● **Work request**:
The following data has a line with "sınıftaki izinleri ayarlamak" and a line with "- <xref:System.ServiceProcess.ServiceControllerStatus>". Write out exactly those lines and all the lines between them.

● **Data records**:
■ ■ ■ ■ ■ ■ ■
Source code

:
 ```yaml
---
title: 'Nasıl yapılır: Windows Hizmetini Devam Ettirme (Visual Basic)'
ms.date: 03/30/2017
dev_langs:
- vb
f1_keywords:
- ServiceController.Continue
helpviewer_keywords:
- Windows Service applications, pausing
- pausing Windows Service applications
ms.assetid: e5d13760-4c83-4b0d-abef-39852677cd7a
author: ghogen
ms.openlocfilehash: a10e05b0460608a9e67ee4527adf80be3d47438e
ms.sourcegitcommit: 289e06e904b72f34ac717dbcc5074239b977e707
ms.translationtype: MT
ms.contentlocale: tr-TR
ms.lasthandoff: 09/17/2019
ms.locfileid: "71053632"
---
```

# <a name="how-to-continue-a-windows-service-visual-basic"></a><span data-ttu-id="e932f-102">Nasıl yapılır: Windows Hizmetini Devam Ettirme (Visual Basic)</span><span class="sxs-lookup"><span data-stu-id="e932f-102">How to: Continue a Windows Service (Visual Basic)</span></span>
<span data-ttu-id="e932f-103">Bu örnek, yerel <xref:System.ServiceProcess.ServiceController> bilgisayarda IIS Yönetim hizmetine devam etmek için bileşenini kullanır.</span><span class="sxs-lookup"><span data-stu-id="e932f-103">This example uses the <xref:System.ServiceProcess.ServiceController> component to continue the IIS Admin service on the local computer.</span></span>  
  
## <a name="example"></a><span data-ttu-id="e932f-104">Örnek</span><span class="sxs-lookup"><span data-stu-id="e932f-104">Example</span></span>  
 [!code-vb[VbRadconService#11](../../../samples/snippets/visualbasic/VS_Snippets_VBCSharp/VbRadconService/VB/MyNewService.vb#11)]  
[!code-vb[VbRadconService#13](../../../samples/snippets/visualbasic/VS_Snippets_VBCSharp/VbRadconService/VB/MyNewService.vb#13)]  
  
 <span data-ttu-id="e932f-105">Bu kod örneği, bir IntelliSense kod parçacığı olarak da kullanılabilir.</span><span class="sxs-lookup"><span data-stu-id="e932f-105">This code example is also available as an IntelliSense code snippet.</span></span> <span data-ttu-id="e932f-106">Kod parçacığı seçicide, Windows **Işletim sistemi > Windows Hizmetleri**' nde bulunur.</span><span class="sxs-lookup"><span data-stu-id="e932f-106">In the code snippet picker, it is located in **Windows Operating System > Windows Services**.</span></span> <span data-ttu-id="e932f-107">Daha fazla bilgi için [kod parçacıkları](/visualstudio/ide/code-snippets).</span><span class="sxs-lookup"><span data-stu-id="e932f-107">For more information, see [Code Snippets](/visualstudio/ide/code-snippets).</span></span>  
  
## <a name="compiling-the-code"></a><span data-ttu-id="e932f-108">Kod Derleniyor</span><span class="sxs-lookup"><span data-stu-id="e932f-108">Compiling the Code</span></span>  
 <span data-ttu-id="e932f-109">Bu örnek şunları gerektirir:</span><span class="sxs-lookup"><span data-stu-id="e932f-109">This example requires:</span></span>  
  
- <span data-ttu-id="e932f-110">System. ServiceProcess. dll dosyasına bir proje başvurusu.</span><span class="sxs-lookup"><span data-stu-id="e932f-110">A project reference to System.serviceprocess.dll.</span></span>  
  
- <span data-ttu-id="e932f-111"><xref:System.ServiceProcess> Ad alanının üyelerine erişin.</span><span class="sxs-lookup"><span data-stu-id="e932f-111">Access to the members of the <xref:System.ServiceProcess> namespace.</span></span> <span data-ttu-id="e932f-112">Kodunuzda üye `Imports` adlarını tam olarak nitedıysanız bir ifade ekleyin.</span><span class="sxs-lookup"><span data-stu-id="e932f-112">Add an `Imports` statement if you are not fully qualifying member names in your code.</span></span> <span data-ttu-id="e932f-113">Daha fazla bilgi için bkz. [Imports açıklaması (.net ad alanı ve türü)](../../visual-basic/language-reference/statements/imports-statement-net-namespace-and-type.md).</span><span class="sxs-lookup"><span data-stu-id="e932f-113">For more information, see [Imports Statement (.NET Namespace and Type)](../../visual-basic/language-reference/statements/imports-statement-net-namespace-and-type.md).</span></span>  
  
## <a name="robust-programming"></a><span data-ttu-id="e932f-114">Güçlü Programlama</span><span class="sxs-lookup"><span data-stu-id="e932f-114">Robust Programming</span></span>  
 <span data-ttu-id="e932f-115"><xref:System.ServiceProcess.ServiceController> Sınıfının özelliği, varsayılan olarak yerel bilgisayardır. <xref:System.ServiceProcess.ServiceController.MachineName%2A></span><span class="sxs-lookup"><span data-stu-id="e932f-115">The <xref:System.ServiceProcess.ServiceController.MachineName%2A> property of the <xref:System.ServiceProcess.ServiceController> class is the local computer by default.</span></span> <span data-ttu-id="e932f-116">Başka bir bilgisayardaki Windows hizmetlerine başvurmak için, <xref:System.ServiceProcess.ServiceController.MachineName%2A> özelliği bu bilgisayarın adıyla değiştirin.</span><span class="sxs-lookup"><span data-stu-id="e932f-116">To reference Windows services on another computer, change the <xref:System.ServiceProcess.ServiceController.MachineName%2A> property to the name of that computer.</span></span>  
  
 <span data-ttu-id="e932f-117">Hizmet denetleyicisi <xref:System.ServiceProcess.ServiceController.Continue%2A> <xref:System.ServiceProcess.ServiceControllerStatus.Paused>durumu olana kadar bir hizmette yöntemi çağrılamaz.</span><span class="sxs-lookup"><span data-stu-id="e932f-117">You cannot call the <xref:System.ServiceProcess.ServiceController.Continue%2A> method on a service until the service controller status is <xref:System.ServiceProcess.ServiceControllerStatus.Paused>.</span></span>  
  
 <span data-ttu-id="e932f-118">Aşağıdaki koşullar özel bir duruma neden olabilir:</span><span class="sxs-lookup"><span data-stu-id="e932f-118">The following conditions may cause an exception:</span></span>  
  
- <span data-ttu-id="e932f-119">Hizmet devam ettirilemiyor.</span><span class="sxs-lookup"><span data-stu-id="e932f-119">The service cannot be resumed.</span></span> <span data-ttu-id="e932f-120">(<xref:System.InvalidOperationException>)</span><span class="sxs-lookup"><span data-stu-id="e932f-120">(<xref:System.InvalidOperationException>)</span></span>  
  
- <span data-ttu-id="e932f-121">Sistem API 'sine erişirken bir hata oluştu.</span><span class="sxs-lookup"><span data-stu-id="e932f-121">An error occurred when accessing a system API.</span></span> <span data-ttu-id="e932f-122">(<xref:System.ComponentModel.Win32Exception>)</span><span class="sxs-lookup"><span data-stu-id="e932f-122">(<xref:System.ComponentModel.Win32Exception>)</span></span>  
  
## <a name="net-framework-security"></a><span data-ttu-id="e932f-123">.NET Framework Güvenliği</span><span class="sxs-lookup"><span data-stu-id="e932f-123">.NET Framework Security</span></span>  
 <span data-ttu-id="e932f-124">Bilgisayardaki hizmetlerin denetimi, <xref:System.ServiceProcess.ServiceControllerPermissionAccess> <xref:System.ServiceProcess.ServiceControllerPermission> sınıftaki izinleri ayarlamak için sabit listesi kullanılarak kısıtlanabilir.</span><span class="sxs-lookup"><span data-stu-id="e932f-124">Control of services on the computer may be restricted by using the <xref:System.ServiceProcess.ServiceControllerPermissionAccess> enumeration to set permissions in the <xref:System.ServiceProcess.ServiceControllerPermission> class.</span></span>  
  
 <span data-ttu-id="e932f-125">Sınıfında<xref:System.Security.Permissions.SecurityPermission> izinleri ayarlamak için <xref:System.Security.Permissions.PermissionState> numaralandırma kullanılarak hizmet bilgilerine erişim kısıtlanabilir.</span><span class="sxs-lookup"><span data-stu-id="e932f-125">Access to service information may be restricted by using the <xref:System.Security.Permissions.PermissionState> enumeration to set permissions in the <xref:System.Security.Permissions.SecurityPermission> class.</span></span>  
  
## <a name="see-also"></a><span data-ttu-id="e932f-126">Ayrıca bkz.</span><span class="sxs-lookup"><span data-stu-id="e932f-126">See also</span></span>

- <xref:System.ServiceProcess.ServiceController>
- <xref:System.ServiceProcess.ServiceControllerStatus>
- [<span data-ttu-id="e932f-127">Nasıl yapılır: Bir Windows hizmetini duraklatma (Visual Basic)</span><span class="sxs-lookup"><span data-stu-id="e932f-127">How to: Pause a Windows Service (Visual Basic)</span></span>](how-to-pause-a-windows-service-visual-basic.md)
■ ■ ■ ■ ■ ■ ■
● **Result**:
 <span data-ttu-id="e932f-124">Bilgisayardaki hizmetlerin denetimi, <xref:System.ServiceProcess.ServiceControllerPermissionAccess> <xref:System.ServiceProcess.ServiceControllerPermission> sınıftaki izinleri ayarlamak için sabit listesi kullanılarak kısıtlanabilir.</span><span class="sxs-lookup"><span data-stu-id="e932f-124">Control of services on the computer may be restricted by using the <xref:System.ServiceProcess.ServiceControllerPermissionAccess> enumeration to set permissions in the <xref:System.ServiceProcess.ServiceControllerPermission> class.</span></span>  
  
 <span data-ttu-id="e932f-125">Sınıfında<xref:System.Security.Permissions.SecurityPermission> izinleri ayarlamak için <xref:System.Security.Permissions.PermissionState> numaralandırma kullanılarak hizmet bilgilerine erişim kısıtlanabilir.</span><span class="sxs-lookup"><span data-stu-id="e932f-125">Access to service information may be restricted by using the <xref:System.Security.Permissions.PermissionState> enumeration to set permissions in the <xref:System.Security.Permissions.SecurityPermission> class.</span></span>  
  
## <a name="see-also"></a><span data-ttu-id="e932f-126">Ayrıca bkz.</span><span class="sxs-lookup"><span data-stu-id="e932f-126">See also</span></span>

- <xref:System.ServiceProcess.ServiceController>
- <xref:System.ServiceProcess.ServiceControllerStatus>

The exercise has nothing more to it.